Nyema is not currently confined at a state correctional facility. Nyema, when he filed this habeas petition, admittedly was no longer in the custody of the State of New Jersey pursuant to the New Jersey state court conviction that he challenges here.
Nyema filed this petition on or about December 30, 2008. He challenges a 2005 judgment of conviction purportedly issued by New Jersey Superior Court, Mercer County. On August 26, 2005, Nyema was sentenced to a term of probation for three years. (Petition at ¶¶ 1-5.)
Nyema states that he appealed his conviction to the New Jersey Appellate Division, which affirmed his conviction on November 16, 2007. The New Jersey Supreme Court denied certification on February 28, 2008. He then filed a petition for a writ of certiorari to the United States Supreme Court, which was denied on October 6, 2008. (Petition at ¶¶ 9, 12.)
At the time he submitted this petition for filing, on December 30, 2008, Nyema's three-year probation term had expired. Consequently, Nyema is no longer in the custody of the State of New Jersey pursuant to a judgment of conviction.
II. STANDARDS FOR SUA SPONTE DISMISSAL
Section 2243 provides in relevant part: A court, justice or judge entertaining an application for a writ of habeas corpus shall forthwith award the writ or issue an order directing the respondent to show cause why the writ should not be granted, unless it appears from the application that the applicant or person detained is not entitled thereto.
Nyema brings his habeas petition as a pro se litigant. A pro se pleading is held to less stringent standards than more formal pleadings drafted by lawyers. Estelle v. Gamble, 429 U.S. 97, 106 (1976); Haines v. Kerner, 404 U.S. 519, 520 (1972). A pro se habeas petition and any supporting submissions must be construed liberally and with a measure of tolerance. See Royce v. Hahn, 151 F.3d 116, 118 (3d Cir. 1998); Lewis v. Att'y Gen., 878 F.2d 714, 721-22 (3d Cir. 1989). Nevertheless, a federal district court can dismiss a habeas petition if it appears from the face of the application that the petitioner is not entitled to relief. See Lonchar v. Thomas, 517 U.S. 314, 320 (1996); Siers v. Ryan, 773 F.2d 37, 45 (3d Cir. 1985).

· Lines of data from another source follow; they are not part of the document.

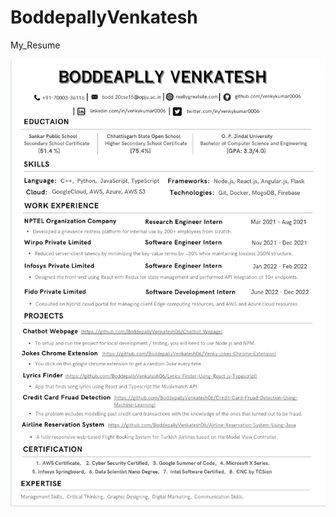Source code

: # BoddepallyVenkatesh
My_Resume

![](<https://github.com/BoddepallyVenkatesh06/BoddepallyVenkatesh/blob/main/MY_RESUME.png?raw=true>)

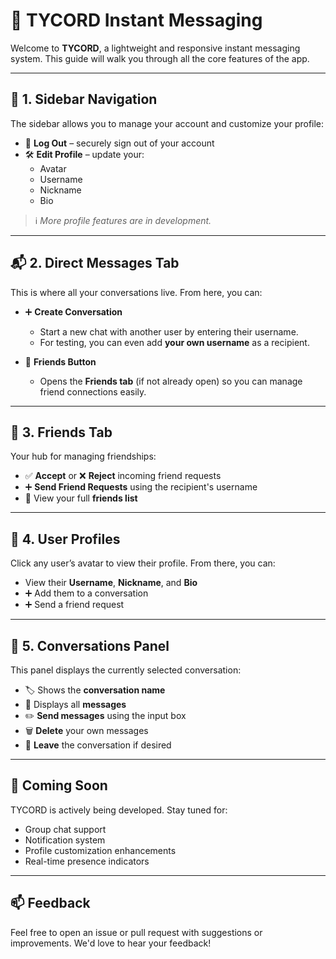 # 💬 TYCORD Instant Messaging

Welcome to **TYCORD**, a lightweight and responsive instant messaging system. This guide will walk you through all the core features of the app.

---

## 🧭 1. Sidebar Navigation

The sidebar allows you to manage your account and customize your profile:

- 🔐 **Log Out** – securely sign out of your account  
- 🛠️ **Edit Profile** – update your:
  - Avatar
  - Username
  - Nickname
  - Bio

> ℹ️ *More profile features are in development.*

---

## 📬 2. Direct Messages Tab

This is where all your conversations live. From here, you can:

- ➕ **Create Conversation**  
  - Start a new chat with another user by entering their username.  
  - For testing, you can even add **your own username** as a recipient.
  
- 👥 **Friends Button**  
  - Opens the **Friends tab** (if not already open) so you can manage friend connections easily.

---

## 👫 3. Friends Tab

Your hub for managing friendships:

- ✅ **Accept** or ❌ **Reject** incoming friend requests  
- ➕ **Send Friend Requests** using the recipient's username  
- 👥 View your full **friends list**

---

## 👤 4. User Profiles

Click any user’s avatar to view their profile. From there, you can:

- View their **Username**, **Nickname**, and **Bio**  
- ➕ Add them to a conversation  
- ➕ Send a friend request

---

## 💭 5. Conversations Panel

This panel displays the currently selected conversation:

- 🏷️ Shows the **conversation name**
- 💬 Displays all **messages**
- ✏️ **Send messages** using the input box  
- 🗑️ **Delete** your own messages  
- 🚪 **Leave** the conversation if desired

---

## 🚧 Coming Soon

TYCORD is actively being developed. Stay tuned for:

- Group chat support  
- Notification system  
- Profile customization enhancements  
- Real-time presence indicators

---

## 📫 Feedback

Feel free to open an issue or pull request with suggestions or improvements. We'd love to hear your feedback!
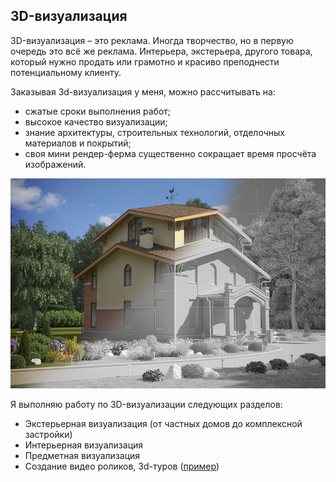 ## 3D-визуализация

3D-визуализация – это реклама. Иногда творчество, но в первую очередь это всё же реклама. Интерьера, экстерьера, другого товара, который нужно продать или грамотно и красиво преподнести потенциальному клиенту.

Заказывая 3d-визуализация у меня, можно рассчитывать на:

* сжатые сроки выполнения работ;
* высокое качество визуализации;
* знание архитектуры, строительных технологий, отделочных материалов и покрытий;
* своя мини рендер-ферма существенно сокращает время просчёта изображений.


![](../visualization.jpg)

Я выполняю работу по 3D-визуализации следующих разделов:

* Экстерьерная визуализация (от частных домов до комплексной застройки)
* Интерьерная визуализация
* Предметная визуализация
* Создание видео роликов, 3d-туров ([пример](../portfolio/))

Because Nyema is challenging a state court conviction, his action for habeas relief is properly considered under 28 U.S.C. § 2254. Section 2254 provides:
(a) The Supreme Court, a Justice thereof, a circuit judge, or a district court shall entertain an application for a writ of habeas corpus in behalf of a person in custody pursuant to the judgment of a state court only on the ground that he is in custody in violation of the Constitution or laws or treaties of the United States.
28 U.S.C. § 2254(a) (emphasis added). While the "in custody" requirement is liberally construed for purposes of habeas corpus, a petitioner must be in custody under the conviction he is attacking when the petition is filed, in order for this Court to have jurisdiction. See Maleng v. Cook, 490 U.S. 488, 490-92 (1989).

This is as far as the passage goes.